* REQUIREMENT *
In the records below, begin at the line that has "href='http://www.yelp.com'>Yelp Inc.</a>**</td><td><a id='3'" and stop after the line that has "id='9' title='Description of"; quote those lines verbatim and nothing more.

* SUPPLIED RECORDS *
•••

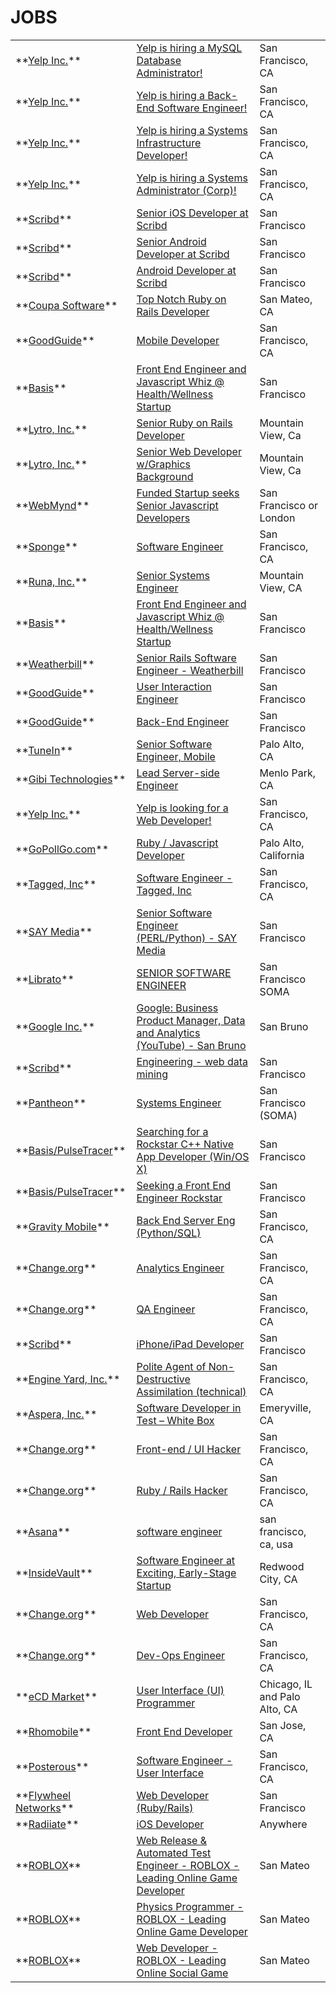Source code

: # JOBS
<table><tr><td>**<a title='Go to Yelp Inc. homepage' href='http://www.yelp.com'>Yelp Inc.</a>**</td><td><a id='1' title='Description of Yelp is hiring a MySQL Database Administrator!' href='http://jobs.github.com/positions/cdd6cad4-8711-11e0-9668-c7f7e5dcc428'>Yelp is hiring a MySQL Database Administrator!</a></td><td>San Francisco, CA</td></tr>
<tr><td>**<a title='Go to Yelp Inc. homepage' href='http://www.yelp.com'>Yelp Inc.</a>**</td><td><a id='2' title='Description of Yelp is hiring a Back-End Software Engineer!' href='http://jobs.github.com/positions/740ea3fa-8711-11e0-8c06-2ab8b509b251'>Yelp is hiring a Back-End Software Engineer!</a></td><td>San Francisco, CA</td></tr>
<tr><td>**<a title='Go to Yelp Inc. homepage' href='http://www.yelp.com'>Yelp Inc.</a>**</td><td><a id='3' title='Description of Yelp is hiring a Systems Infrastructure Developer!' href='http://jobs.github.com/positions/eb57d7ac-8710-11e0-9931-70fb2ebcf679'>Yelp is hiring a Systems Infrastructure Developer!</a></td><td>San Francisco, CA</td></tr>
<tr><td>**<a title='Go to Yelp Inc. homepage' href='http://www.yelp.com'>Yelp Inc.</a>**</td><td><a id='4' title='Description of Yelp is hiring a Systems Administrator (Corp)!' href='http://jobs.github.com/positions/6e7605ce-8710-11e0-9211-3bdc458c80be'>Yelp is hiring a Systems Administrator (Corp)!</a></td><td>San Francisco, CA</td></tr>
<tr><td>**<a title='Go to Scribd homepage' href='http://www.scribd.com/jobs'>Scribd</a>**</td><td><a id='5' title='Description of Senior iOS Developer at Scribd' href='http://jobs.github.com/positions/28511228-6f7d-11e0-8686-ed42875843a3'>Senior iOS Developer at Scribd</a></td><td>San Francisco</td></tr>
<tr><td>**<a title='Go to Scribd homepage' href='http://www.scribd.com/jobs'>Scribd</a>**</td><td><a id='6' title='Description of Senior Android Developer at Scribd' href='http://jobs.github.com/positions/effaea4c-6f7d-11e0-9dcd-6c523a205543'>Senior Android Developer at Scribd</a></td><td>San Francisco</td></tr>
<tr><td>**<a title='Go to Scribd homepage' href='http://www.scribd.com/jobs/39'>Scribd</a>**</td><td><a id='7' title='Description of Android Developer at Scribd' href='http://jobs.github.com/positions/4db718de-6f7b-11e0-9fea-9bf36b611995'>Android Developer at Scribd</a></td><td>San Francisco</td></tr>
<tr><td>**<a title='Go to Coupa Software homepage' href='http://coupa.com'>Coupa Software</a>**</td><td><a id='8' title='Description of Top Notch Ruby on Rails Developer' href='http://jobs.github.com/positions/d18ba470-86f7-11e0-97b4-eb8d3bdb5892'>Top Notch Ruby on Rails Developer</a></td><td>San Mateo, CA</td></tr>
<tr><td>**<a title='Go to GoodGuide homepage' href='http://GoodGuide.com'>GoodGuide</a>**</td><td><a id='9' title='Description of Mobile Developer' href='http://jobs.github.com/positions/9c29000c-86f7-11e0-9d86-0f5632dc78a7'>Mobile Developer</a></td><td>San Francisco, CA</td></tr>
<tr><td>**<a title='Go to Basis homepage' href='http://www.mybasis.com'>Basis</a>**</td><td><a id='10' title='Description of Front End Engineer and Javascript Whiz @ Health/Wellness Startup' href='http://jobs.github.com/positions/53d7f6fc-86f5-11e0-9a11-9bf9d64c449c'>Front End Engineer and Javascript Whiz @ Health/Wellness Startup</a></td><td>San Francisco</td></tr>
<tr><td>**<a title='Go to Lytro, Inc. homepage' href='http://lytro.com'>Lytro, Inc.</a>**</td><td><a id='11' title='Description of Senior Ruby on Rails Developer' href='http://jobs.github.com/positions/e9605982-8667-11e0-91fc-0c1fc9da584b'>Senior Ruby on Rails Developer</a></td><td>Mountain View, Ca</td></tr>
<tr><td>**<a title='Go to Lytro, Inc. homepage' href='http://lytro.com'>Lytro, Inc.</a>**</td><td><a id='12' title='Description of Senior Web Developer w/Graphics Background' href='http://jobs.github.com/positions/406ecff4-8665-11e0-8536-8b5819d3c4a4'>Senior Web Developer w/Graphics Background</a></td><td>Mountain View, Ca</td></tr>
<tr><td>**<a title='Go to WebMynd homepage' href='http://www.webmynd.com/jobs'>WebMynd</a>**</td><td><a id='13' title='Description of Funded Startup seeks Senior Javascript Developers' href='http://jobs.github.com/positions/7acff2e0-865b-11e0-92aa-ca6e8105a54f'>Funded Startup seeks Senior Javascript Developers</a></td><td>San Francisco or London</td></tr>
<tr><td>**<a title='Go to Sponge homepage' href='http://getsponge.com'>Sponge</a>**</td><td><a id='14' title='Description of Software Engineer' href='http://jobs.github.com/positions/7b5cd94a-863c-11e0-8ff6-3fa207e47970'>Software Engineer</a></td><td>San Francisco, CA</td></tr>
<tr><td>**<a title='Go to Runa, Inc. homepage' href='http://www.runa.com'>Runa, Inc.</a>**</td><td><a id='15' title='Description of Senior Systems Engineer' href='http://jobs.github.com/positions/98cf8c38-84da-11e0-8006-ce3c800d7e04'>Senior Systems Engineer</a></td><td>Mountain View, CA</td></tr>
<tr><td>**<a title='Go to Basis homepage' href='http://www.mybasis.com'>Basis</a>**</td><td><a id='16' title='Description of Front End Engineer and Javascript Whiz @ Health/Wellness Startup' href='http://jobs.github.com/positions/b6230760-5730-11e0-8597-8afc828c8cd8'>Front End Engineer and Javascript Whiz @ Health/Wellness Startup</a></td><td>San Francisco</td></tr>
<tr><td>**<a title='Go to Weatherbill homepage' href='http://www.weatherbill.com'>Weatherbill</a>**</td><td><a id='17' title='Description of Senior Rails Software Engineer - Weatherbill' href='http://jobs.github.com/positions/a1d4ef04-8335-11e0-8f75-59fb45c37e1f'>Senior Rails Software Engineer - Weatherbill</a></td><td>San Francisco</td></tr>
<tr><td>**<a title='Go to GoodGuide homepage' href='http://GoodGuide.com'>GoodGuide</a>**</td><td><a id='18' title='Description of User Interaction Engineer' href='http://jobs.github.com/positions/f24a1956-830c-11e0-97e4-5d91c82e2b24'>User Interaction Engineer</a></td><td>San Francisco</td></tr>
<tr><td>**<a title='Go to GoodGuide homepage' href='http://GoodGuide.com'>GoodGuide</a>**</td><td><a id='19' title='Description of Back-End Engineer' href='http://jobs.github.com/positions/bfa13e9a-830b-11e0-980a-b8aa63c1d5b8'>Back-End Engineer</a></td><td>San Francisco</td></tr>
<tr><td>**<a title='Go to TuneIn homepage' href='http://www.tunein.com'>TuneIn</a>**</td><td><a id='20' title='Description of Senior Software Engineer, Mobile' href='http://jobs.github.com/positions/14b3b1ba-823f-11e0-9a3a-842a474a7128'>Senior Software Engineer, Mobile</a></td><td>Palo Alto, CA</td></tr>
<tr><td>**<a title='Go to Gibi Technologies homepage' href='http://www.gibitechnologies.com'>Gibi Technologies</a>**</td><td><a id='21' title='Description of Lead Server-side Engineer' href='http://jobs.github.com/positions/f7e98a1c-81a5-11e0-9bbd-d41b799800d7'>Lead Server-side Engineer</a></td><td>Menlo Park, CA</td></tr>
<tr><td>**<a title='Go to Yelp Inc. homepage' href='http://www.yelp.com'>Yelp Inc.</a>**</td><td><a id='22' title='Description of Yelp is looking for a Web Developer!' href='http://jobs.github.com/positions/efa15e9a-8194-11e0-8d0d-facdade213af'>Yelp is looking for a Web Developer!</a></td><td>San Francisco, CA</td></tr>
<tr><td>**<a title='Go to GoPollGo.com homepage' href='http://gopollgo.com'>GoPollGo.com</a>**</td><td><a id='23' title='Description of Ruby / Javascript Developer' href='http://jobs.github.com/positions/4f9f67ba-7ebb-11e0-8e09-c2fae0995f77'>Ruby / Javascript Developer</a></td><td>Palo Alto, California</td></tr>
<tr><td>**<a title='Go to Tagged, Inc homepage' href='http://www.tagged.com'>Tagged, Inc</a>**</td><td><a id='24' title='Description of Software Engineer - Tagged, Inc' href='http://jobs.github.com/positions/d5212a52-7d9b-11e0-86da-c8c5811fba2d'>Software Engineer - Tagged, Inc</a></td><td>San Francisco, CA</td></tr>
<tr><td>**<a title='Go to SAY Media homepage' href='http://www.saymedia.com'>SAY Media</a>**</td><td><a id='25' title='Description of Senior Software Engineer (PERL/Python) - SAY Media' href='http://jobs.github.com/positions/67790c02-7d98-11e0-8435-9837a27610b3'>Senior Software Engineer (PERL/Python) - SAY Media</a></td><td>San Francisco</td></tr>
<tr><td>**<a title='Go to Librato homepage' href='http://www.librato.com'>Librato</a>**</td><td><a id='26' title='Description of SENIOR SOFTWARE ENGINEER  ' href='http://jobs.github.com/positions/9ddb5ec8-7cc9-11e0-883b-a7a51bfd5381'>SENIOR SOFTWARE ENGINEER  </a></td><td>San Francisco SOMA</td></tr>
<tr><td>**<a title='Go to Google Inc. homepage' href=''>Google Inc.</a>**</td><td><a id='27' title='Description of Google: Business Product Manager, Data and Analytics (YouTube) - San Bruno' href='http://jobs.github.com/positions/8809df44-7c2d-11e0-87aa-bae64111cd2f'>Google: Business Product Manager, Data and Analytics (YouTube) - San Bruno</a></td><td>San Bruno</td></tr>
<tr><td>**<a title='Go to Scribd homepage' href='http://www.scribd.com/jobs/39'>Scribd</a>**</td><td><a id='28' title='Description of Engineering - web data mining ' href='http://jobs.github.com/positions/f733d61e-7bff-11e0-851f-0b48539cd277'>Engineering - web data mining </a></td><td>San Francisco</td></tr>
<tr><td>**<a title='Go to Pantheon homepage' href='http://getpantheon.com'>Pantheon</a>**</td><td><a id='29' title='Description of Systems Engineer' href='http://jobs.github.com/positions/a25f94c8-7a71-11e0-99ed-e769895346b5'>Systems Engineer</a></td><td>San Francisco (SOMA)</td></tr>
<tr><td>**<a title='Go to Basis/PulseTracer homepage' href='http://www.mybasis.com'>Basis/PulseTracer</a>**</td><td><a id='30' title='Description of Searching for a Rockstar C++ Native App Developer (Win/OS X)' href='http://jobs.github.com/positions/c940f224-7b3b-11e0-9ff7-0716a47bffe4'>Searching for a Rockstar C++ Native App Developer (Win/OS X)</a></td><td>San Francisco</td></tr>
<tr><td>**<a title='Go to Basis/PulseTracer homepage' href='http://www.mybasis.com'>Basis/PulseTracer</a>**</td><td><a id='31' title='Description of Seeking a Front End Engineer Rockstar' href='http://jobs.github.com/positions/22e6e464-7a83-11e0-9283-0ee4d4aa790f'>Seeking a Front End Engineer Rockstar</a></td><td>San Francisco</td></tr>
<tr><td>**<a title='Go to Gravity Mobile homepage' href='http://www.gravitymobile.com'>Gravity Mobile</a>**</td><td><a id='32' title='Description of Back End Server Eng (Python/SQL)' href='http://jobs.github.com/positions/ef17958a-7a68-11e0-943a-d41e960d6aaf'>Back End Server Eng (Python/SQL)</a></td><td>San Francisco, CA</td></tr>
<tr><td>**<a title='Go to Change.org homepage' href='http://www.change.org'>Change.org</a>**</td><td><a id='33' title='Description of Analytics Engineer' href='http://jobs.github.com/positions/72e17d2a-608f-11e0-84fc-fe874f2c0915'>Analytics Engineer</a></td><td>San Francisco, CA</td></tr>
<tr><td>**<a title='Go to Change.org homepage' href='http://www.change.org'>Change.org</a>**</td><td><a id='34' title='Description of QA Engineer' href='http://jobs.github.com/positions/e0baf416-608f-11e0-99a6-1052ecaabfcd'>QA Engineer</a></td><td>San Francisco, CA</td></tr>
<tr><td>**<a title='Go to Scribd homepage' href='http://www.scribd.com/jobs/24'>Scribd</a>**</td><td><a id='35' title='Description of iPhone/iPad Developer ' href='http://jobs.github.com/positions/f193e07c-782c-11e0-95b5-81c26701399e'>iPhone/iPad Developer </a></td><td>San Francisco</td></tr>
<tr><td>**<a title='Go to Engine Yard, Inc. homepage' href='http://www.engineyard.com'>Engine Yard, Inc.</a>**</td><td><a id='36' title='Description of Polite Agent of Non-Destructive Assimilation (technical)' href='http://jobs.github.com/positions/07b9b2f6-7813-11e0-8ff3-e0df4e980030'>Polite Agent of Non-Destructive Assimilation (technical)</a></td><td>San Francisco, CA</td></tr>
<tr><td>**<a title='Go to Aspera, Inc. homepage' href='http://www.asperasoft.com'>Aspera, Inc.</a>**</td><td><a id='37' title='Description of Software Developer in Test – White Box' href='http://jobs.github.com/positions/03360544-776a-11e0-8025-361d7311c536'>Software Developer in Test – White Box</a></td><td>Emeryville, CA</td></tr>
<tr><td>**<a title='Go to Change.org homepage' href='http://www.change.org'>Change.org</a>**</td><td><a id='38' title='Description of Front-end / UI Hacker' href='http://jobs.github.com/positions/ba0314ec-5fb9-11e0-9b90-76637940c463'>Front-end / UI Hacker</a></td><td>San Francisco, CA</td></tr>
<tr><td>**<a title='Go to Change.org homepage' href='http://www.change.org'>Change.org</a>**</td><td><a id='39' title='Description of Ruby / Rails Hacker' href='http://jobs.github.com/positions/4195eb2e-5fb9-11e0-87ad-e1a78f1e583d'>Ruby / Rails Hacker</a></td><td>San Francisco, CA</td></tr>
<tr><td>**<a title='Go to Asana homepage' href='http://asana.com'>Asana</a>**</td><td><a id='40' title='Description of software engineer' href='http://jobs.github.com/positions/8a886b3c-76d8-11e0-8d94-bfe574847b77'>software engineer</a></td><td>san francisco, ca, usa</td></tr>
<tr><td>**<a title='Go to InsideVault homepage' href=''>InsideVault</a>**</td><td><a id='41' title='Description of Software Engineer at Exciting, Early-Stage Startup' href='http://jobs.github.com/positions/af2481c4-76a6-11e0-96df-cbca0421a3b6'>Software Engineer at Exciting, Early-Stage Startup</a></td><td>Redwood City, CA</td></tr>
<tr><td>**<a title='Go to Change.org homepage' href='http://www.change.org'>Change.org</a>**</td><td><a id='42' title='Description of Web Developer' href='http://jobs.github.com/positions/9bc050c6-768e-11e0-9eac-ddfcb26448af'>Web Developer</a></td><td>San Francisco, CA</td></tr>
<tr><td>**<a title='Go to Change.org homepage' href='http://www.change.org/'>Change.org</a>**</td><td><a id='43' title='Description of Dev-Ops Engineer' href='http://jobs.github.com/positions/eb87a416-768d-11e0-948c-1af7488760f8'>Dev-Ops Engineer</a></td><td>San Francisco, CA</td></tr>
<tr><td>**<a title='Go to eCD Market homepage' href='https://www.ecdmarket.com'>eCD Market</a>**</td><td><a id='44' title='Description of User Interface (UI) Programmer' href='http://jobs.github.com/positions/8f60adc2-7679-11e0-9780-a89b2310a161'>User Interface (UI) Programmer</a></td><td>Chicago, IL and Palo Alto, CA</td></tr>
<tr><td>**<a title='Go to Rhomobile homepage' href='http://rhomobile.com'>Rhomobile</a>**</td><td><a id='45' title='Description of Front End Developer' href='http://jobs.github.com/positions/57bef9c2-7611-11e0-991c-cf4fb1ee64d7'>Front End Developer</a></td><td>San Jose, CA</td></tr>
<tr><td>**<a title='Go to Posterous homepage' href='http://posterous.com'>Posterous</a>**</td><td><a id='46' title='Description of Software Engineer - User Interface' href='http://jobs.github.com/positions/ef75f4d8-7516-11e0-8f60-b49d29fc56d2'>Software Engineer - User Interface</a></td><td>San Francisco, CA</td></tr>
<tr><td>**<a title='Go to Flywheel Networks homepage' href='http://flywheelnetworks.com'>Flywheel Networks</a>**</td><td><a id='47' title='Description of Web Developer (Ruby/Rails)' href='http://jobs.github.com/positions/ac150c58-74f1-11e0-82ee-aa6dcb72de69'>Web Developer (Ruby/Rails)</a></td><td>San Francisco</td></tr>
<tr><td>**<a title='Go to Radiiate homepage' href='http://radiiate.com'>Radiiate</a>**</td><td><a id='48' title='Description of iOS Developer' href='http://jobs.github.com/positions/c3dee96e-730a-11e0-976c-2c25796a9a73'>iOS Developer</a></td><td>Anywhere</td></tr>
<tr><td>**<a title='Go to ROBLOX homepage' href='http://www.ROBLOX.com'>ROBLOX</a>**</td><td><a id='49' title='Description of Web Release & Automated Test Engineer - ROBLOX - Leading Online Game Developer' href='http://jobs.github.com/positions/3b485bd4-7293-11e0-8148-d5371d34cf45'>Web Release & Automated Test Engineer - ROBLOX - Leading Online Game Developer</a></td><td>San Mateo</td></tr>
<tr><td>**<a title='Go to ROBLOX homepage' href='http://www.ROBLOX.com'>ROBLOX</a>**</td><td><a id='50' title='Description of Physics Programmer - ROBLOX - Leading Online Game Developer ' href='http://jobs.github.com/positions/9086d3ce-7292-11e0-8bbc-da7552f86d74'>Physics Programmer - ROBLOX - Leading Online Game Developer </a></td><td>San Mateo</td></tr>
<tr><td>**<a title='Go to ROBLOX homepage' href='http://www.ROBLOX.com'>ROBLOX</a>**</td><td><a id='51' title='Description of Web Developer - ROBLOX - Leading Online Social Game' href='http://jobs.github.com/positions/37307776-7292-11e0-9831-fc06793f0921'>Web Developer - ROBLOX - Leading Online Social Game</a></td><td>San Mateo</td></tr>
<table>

•••

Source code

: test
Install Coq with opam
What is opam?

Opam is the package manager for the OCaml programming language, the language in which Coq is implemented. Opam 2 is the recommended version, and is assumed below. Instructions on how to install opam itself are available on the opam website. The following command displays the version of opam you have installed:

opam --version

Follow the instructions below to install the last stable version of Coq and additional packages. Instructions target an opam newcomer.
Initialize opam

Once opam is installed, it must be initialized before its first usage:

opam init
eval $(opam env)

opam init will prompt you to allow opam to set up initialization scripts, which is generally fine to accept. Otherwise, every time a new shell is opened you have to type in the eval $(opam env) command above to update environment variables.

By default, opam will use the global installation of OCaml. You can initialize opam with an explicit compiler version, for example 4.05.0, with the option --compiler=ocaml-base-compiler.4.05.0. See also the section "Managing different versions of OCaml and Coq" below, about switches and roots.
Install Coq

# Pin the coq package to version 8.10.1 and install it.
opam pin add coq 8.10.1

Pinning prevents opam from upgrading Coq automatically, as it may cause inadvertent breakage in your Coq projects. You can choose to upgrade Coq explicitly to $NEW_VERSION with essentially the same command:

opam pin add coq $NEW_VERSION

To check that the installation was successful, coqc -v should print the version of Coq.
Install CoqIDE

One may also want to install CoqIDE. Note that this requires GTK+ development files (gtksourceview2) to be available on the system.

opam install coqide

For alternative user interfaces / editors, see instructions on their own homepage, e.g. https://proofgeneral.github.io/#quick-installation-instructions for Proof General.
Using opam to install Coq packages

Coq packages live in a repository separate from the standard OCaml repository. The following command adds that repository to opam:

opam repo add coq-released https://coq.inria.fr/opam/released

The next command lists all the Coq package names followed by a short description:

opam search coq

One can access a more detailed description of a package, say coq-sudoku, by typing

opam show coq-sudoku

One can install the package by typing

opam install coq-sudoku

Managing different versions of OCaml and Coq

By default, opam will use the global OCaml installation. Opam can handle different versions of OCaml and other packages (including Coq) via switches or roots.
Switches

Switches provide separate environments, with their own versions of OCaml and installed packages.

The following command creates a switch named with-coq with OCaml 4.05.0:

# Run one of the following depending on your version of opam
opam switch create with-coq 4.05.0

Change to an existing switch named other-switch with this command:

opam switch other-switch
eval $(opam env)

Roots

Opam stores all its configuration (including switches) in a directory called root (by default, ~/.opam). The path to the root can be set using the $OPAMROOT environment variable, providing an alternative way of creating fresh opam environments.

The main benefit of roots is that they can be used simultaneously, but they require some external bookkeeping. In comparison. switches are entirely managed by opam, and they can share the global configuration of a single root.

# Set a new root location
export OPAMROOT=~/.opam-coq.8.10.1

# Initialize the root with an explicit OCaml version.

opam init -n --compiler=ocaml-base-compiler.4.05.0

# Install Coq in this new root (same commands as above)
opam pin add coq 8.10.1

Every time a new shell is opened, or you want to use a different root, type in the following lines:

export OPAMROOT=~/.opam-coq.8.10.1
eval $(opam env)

•••

* ANSWER SPACE *
<tr><td>**<a title='Go to Yelp Inc. homepage' href='http://www.yelp.com'>Yelp Inc.</a>**</td><td><a id='3' title='Description of Yelp is hiring a Systems Infrastructure Developer!' href='http://jobs.github.com/positions/eb57d7ac-8710-11e0-9931-70fb2ebcf679'>Yelp is hiring a Systems Infrastructure Developer!</a></td><td>San Francisco, CA</td></tr>
<tr><td>**<a title='Go to Yelp Inc. homepage' href='http://www.yelp.com'>Yelp Inc.</a>**</td><td><a id='4' title='Description of Yelp is hiring a Systems Administrator (Corp)!' href='http://jobs.github.com/positions/6e7605ce-8710-11e0-9211-3bdc458c80be'>Yelp is hiring a Systems Administrator (Corp)!</a></td><td>San Francisco, CA</td></tr>
<tr><td>**<a title='Go to Scribd homepage' href='http://www.scribd.com/jobs'>Scribd</a>**</td><td><a id='5' title='Description of Senior iOS Developer at Scribd' href='http://jobs.github.com/positions/28511228-6f7d-11e0-8686-ed42875843a3'>Senior iOS Developer at Scribd</a></td><td>San Francisco</td></tr>
<tr><td>**<a title='Go to Scribd homepage' href='http://www.scribd.com/jobs'>Scribd</a>**</td><td><a id='6' title='Description of Senior Android Developer at Scribd' href='http://jobs.github.com/positions/effaea4c-6f7d-11e0-9dcd-6c523a205543'>Senior Android Developer at Scribd</a></td><td>San Francisco</td></tr>
<tr><td>**<a title='Go to Scribd homepage' href='http://www.scribd.com/jobs/39'>Scribd</a>**</td><td><a id='7' title='Description of Android Developer at Scribd' href='http://jobs.github.com/positions/4db718de-6f7b-11e0-9fea-9bf36b611995'>Android Developer at Scribd</a></td><td>San Francisco</td></tr>
<tr><td>**<a title='Go to Coupa Software homepage' href='http://coupa.com'>Coupa Software</a>**</td><td><a id='8' title='Description of Top Notch Ruby on Rails Developer' href='http://jobs.github.com/positions/d18ba470-86f7-11e0-97b4-eb8d3bdb5892'>Top Notch Ruby on Rails Developer</a></td><td>San Mateo, CA</td></tr>
<tr><td>**<a title='Go to GoodGuide homepage' href='http://GoodGuide.com'>GoodGuide</a>**</td><td><a id='9' title='Description of Mobile Developer' href='http://jobs.github.com/positions/9c29000c-86f7-11e0-9d86-0f5632dc78a7'>Mobile Developer</a></td><td>San Francisco, CA</td></tr>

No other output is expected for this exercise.